Sun Paywall A Flop - Official

It’s a month and a half since the General Election, yet the piss-poor SunNation website is still there, and still free to view, despite the Murdoch aversion to giving what they rather optimistically call “content” away for free. Moreover, SunNation is going to remain there, and remain free to view. Not only that, but it will not be the only Sun content available without recourse to a paywall. Why so?
Ah well. Sad to say, Rupe’s downmarket troops have had to concede that their paywall campaign has progressed not necessarily to their advantage. Back in 2013, the Guardian told that “Sun paywall set at £2 with access to Premier League football highlights … Charge will come into effect in August after £30m deal is struck for rights to all 380 Premier League matches a season”. Everyone would have to pay.

News International CEO Mike Darcey claimed that this would give subscribers “a compelling, paid-for package across all of our titles, delivering great value for news that is worth paying for”. For football fans, “It will include access to Premier League clips as well as ‘exclusive offers and promotions’”. Darcey had secured “the exclusive rights to internet and mobile highlights for all 380 Premier League matches on the Sun, the Times and the Sunday Times digital platforms”. Two years later, the white flag is being run up.

The same Mike Darcey has now declared that more “content” will be made available free of subscription, telling “Since last summer, we have been working on a cross-departmental project to re-imagine the Sun and evolve its business model to take account of rapid changes in technology and the way readers are accessing and sharing news”.

The way readers are accessing and sharing news”? There is a plain English translation for that one: the magpies at Mail Online (for instance) buy a subscription, lift stories, work an attribution to the Sun into the text, and out it goes as more clickbait. Those not wanting access to football highlights don’t bother paying. And that means, as the Guardian put it, “the audience-killing paywall has made the site less attractive to advertisers”.

Darcey has all but admitted that other sites lift the Sun’s copy: “most of the content put outside the paywall will be developed on a bespoke basis by new teams, but … editors will be able to ‘deploy other Sun stories, especially ones well covered by competitors” [my emphasis]. Murdoch’s attempt to impose his own iron rule - that nothing is for free, and his papers’ journalism is worth paying for - has failed.

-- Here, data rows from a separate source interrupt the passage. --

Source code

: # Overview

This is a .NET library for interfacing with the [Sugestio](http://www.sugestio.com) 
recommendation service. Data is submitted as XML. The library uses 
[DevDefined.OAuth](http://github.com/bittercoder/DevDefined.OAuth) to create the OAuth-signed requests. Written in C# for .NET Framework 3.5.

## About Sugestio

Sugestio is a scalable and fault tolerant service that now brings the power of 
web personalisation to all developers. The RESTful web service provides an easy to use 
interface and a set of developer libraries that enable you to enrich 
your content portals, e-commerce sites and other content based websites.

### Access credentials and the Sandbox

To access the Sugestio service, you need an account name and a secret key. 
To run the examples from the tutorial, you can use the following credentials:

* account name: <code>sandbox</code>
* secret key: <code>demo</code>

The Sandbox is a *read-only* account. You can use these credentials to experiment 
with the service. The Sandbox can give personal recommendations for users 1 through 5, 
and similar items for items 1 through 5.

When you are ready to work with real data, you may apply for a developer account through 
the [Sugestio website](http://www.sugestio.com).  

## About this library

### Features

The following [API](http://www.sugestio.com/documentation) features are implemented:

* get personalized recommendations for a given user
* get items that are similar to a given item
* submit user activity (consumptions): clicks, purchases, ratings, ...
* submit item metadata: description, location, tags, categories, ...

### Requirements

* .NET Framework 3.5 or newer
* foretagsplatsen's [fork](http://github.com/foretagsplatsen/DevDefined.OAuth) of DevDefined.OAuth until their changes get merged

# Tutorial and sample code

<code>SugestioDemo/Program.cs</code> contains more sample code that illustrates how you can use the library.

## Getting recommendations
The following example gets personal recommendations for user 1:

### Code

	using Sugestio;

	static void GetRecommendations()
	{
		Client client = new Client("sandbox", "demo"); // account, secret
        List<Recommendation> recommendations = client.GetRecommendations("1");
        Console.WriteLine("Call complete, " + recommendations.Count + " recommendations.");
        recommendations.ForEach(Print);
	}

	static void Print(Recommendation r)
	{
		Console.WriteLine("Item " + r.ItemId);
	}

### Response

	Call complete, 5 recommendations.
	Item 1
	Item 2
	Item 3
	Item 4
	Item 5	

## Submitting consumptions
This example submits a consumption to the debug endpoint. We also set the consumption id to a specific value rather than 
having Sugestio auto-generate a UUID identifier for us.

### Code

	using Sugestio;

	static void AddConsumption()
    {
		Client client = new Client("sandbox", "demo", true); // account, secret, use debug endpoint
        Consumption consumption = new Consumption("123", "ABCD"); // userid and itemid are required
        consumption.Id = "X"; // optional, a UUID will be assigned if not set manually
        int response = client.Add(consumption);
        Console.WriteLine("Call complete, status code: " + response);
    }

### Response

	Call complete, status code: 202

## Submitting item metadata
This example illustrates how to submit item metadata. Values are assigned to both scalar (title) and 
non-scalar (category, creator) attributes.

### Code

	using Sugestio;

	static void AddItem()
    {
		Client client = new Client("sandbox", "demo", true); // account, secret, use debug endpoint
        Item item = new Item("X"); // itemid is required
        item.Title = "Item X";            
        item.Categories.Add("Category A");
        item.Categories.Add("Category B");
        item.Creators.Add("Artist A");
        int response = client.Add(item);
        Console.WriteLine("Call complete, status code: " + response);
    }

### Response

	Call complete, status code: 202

That will have hurt.

So now the Sun will join the established online market leaders, but a long, long way behind Mail Online - and, something that will hurt even more - almost as far behind the hated Guardian. Two years of putting fingers in ears and not listening has put the Sun so far off the pace that it could take it some years to catch up - if it ever does catch up. “This is the beginning, not the end, of our evolution of The Sun” says Darcey.

He’s bullshitting. Apart from football highlights, it’ll all be free soon. Game over.

2 comments:

Anonymous said...

Of course he's bullshitting.

So what's new?

But since when has proto fascism been "free"?

I have to say I enjoy the spectacle of a squirming gang of Murdoch boot boys.

Then again, I've always preferred truth to bullshit.

James said...

"Apart from football highlights, it’ll all be free soon"

And it seems that, if a 'football highlight' does happen, chances are someone's filmed it on their mobile, stuck it on Vine and shared it around the world before the Sun's had time to open up Windows Movie Maker. And the best bit is when Murdoch gets the hump about this - It's fun to ser the Sun complaining about people pilfering content...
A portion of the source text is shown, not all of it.